This project aims to contribute to preventing gender-based violence (GBV) by harnessing local culture to combat GBV in Cambodia, one of the most violent countries in Asia. The aim of this project is to enrich the primary prevention of GBV in Cambodia through applied research on its cultural drivers, creating and applying a culturally responsive Theory of Change.
The objectives are:
- Through action research, test how preliminary evidence on cultural drivers of GBV are valid in building a cultural model of GBV in Cambodia. The team will confirm how women, men, girls, and boys use their local cultural references to make sense of the GBV they have experienced or witnessed. Thus, the project will expose and analyze the cultural forces that underpin and shape the GBV "landscape."

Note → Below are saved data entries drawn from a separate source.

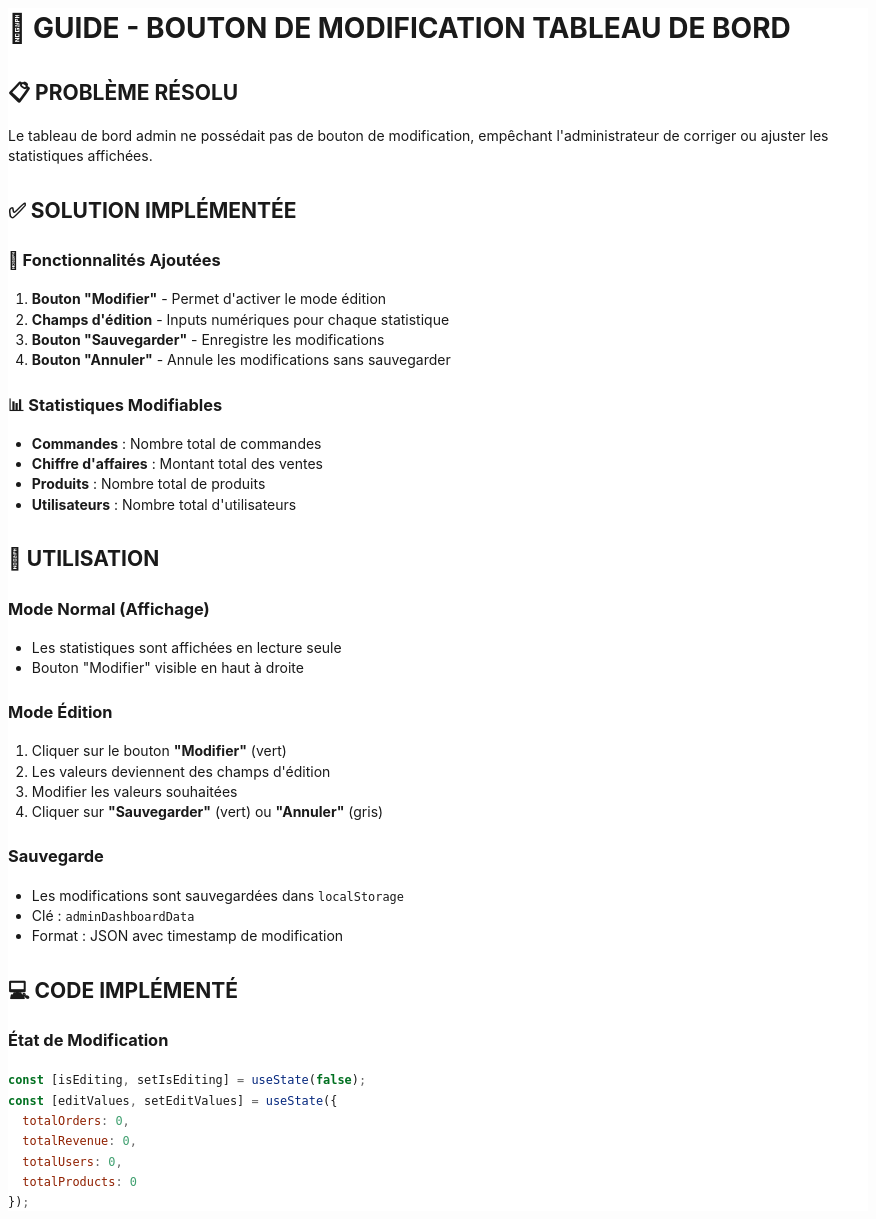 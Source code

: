 # 🎯 GUIDE - BOUTON DE MODIFICATION TABLEAU DE BORD

## 📋 **PROBLÈME RÉSOLU**

Le tableau de bord admin ne possédait pas de bouton de modification, empêchant l'administrateur de corriger ou ajuster les statistiques affichées.

## ✅ **SOLUTION IMPLÉMENTÉE**

### **🔧 Fonctionnalités Ajoutées**

1. **Bouton "Modifier"** - Permet d'activer le mode édition
2. **Champs d'édition** - Inputs numériques pour chaque statistique
3. **Bouton "Sauvegarder"** - Enregistre les modifications
4. **Bouton "Annuler"** - Annule les modifications sans sauvegarder

### **📊 Statistiques Modifiables**

- **Commandes** : Nombre total de commandes
- **Chiffre d'affaires** : Montant total des ventes
- **Produits** : Nombre total de produits
- **Utilisateurs** : Nombre total d'utilisateurs

## 🚀 **UTILISATION**

### **Mode Normal (Affichage)**
- Les statistiques sont affichées en lecture seule
- Bouton "Modifier" visible en haut à droite

### **Mode Édition**
1. Cliquer sur le bouton **"Modifier"** (vert)
2. Les valeurs deviennent des champs d'édition
3. Modifier les valeurs souhaitées
4. Cliquer sur **"Sauvegarder"** (vert) ou **"Annuler"** (gris)

### **Sauvegarde**
- Les modifications sont sauvegardées dans `localStorage`
- Clé : `adminDashboardData`
- Format : JSON avec timestamp de modification

## 💻 **CODE IMPLÉMENTÉ**

### **État de Modification**
```javascript
const [isEditing, setIsEditing] = useState(false);
const [editValues, setEditValues] = useState({
  totalOrders: 0,
  totalRevenue: 0,
  totalUsers: 0,
  totalProducts: 0
});
```
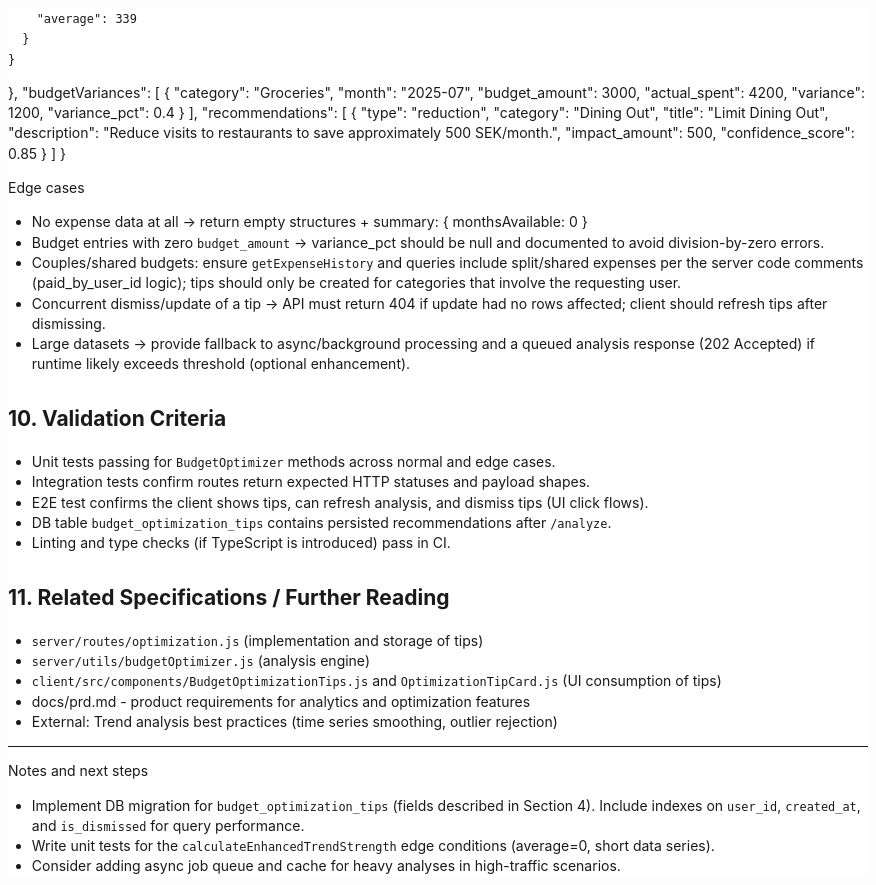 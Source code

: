         "average": 339
      }
    }
  },
  "budgetVariances": [
    { "category": "Groceries", "month": "2025-07", "budget_amount": 3000, "actual_spent": 4200, "variance": 1200, "variance_pct": 0.4 }
  ],
  "recommendations": [
    { "type": "reduction", "category": "Dining Out", "title": "Limit Dining Out", "description": "Reduce visits to restaurants to save approximately 500 SEK/month.", "impact_amount": 500, "confidence_score": 0.85 }
  ]
}

Edge cases
- No expense data at all -> return empty structures + summary: { monthsAvailable: 0 }
- Budget entries with zero `budget_amount` -> variance_pct should be null and documented to avoid division-by-zero errors.
- Couples/shared budgets: ensure `getExpenseHistory` and queries include split/shared expenses per the server code comments (paid_by_user_id logic); tips should only be created for categories that involve the requesting user.
- Concurrent dismiss/update of a tip -> API must return 404 if update had no rows affected; client should refresh tips after dismissing.
- Large datasets -> provide fallback to async/background processing and a queued analysis response (202 Accepted) if runtime likely exceeds threshold (optional enhancement).

## 10. Validation Criteria

- Unit tests passing for `BudgetOptimizer` methods across normal and edge cases.
- Integration tests confirm routes return expected HTTP statuses and payload shapes.
- E2E test confirms the client shows tips, can refresh analysis, and dismiss tips (UI click flows).
- DB table `budget_optimization_tips` contains persisted recommendations after `/analyze`.
- Linting and type checks (if TypeScript is introduced) pass in CI.

## 11. Related Specifications / Further Reading

- `server/routes/optimization.js` (implementation and storage of tips)
- `server/utils/budgetOptimizer.js` (analysis engine)
- `client/src/components/BudgetOptimizationTips.js` and `OptimizationTipCard.js` (UI consumption of tips)
- docs/prd.md - product requirements for analytics and optimization features
- External: Trend analysis best practices (time series smoothing, outlier rejection)


---

Notes and next steps
- Implement DB migration for `budget_optimization_tips` (fields described in Section 4). Include indexes on `user_id`, `created_at`, and `is_dismissed` for query performance.
- Write unit tests for the `calculateEnhancedTrendStrength` edge conditions (average=0, short data series).
- Consider adding async job queue and cache for heavy analyses in high-traffic scenarios.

- Through collaborations with the Buddhist network, explore and test how interventions by monks and female devotees could modify risk behavior and contribute to the primary prevention of GBV. The team will examine theories and interventions used by monks to mitigate the effects of GBV and prevent further episodes. The team will document why perpetrators and survivors seek help from monks and female devotees and how it changes attitudes towards women and girls and the sense of impunity on GBV.
- Through invited partnerships with government, multilateral and local agencies, explore ways to underpin the National Action Plans with a culturally responsive Theory of Change. Findings will be progressively incorporated into policy and strategy documents through established cooperation or partnerships with government Ministries and local NGOs, ultimately for prevention of GBV.